Un nouvel attentat a frappé jeudi l’Arabie saoudite, tuant 15 personnes dans une mosquée au QG des forces spéciales dans le sud du royaume, l’une des attaques les plus meurtrières contre les forces de sécurité depuis des années.

Douze policiers figurent parmi les 15 morts de l’attentat perpétré probablement par un kamikaze à Abha, chef-lieu de la province d’Assir, proche de la frontière avec le Yémen où l’Arabie saoudite dirige une campagne aérienne arabe contre les rebelles chiites.

L’attaque «terroriste», survenue lors de la prière musulmane de midi dans la mosquée, a également fait neuf blessés dont trois grièvement atteints, selon le porte-parole du ministère de l’Intérieur.

Elle n’a pas été encore revendiquée.
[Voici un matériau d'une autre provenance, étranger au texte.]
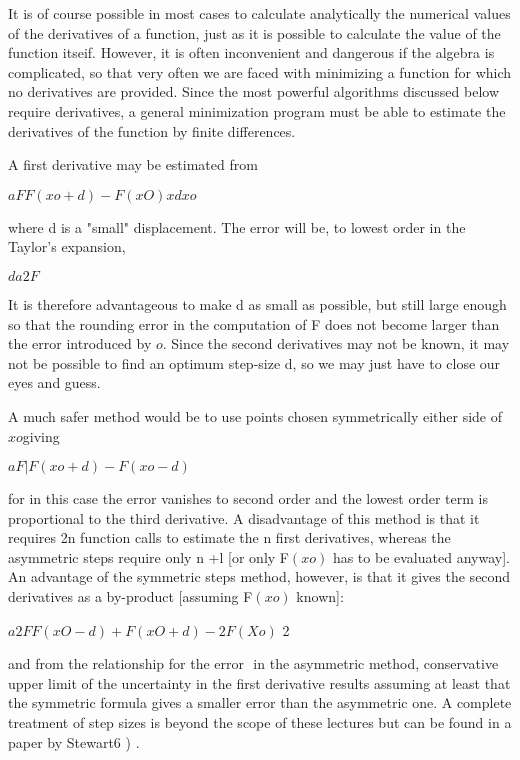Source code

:      It is of course possible in most cases to calculate analytically the
numerical values of the derivatives of a function, just as it is possible
to calculate the value of the function itseif.  However, it is often
inconvenient and dangerous if the algebra is complicated, so that very
often we are faced with minimizing a function for which no derivatives
are provided. Since the most powerful algorithms discussed below require
derivatives, a general minimization program must be able to estimate the
derivatives of the function by finite differences.
 
     A first derivative may be estimated from
 
 
                      $aF      F(xo+ d) - F(xO)
                        x              d
 
                       x o$
 
 
where d is a "small" displacement.  The error will be, to lowest order
in the Taylor's expansion,
 
                                $d   a2F$
 
 It is therefore advantageous to make d as small as possible, but still
large enough so that the rounding error in the computation of F does not
become larger than the error introduced by $o.$ Since the second derivatives may not be known, it may not be possible to find an optimum
step-size d, so we may just have to close our eyes and guess.
 
     A much safer method would be to use points chosen symmetrically
either side of $xo$giving
 
 
                      $aF|     F(xo + d) - F(xo - d)$
 
 
for in this case the error  vanishes to second order and the lowest
order term is proportional to the third derivative. A disadvantage of
this method is that it requires 2n function calls to estimate the n first
derivatives, whereas the asymmetric steps require only n +l [or only
F$(xo)$ has to be evaluated anyway].  An advantage of the symmetric steps
method, however, is that it gives the second derivatives as a
by-product [assuming F$(xo)$ known]:
 
 
                 $a2F   F(xO - d) + F(xO+ d) - 2F(Xo)$
                                      2
 
 
and from the relationship for the error $$ in the asymmetric method,
conservative upper limit of the uncertainty in the first derivative
results assuming at least that the symmetric formula gives a smaller
error than the asymmetric one.  A complete treatment of step sizes is
beyond the scope of these lectures but can be found in a paper by
Stewart6 ) .
 
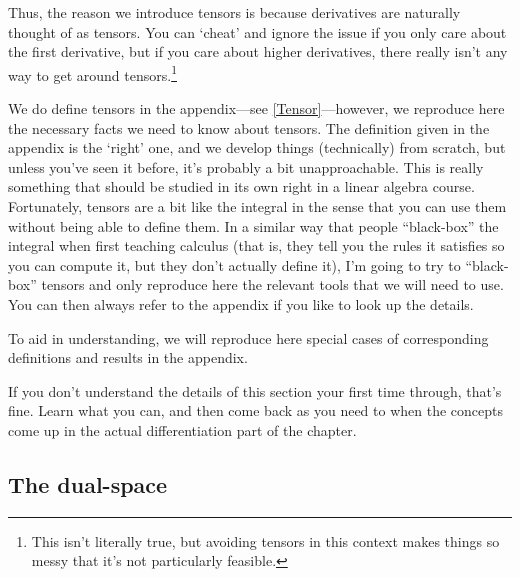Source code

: Thus, the reason we introduce tensors is because derivatives are naturally thought of as tensors.  You can `cheat' and ignore the issue if you only care about the first derivative, but if you care about higher derivatives, there really isn't any way to get around tensors.\footnote{This isn't literally true, but avoiding tensors in this context makes things so messy that it's not particularly feasible.}

We do define tensors in the appendix---see \cref{Tensor}---however, we reproduce here the necessary facts we need to know about tensors.  The definition given in the appendix is the `right' one, and we develop things (technically) from scratch, but unless you've seen it before, it's probably a bit unapproachable.  This is really something that should be studied in its own right in a linear algebra course.  Fortunately, tensors are a bit like the integral in the sense that you can use them without being able to define them.  In a similar way that people ``black-box'' the integral when first teaching calculus (that is, they tell you the rules it satisfies so you can compute it, but they don't actually define it), I'm going to try to ``black-box'' tensors and only reproduce here the relevant tools that we will need to use.  You can then always refer to the appendix if you like to look up the details.

To aid in understanding, we will reproduce here special cases of corresponding definitions and results in the appendix.

\begin{displayquote}
If you don't understand the details of this section your first time through, that's fine.  Learn what you can, and then come back as you need to when the concepts come up in the actual differentiation part of the chapter.
\end{displayquote}

\subsection{The dual-space}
Trois précédents attentats suicide menés en juillet et en mai en Arabie saoudite ont été revendiqués par l’organisation Etat islamique (EI), un groupe jihadiste sunnite qui sévit dans plusieurs pays arabes surtout en Syrie et en Irak.

Après s’être rendu sur le lieu de l’attaque à Abha et au chevet des blessés, le gouverneur d’Assir, le prince Fayçal ben Khaled ben Abdel Aziz, a dénoncé un attentat destiné à «déstabiliser le pays et à provoquer la peur chez les citoyens», selon l’agence officielle Spa.

Le porte-parole du ministère de l’Intérieur, cité par Spa, a laissé entendre qu’il s’agissait d’un attentat suicide. «Des lambeaux humains ont été retrouvés sur les lieux, ce qui pourrait être dû à la détonation d’une ceinture d’explosifs».

L’attaque la plus violente depuis le milieu des années 2000

La télévision d’Etat El-Ikhbariya a fait état de «douze policiers et de trois employés tués» après que deux membres des forces de sécurité ont succombé. «Le terroriste a choisi l’heure de la prière pour commettre son ignoble attaque».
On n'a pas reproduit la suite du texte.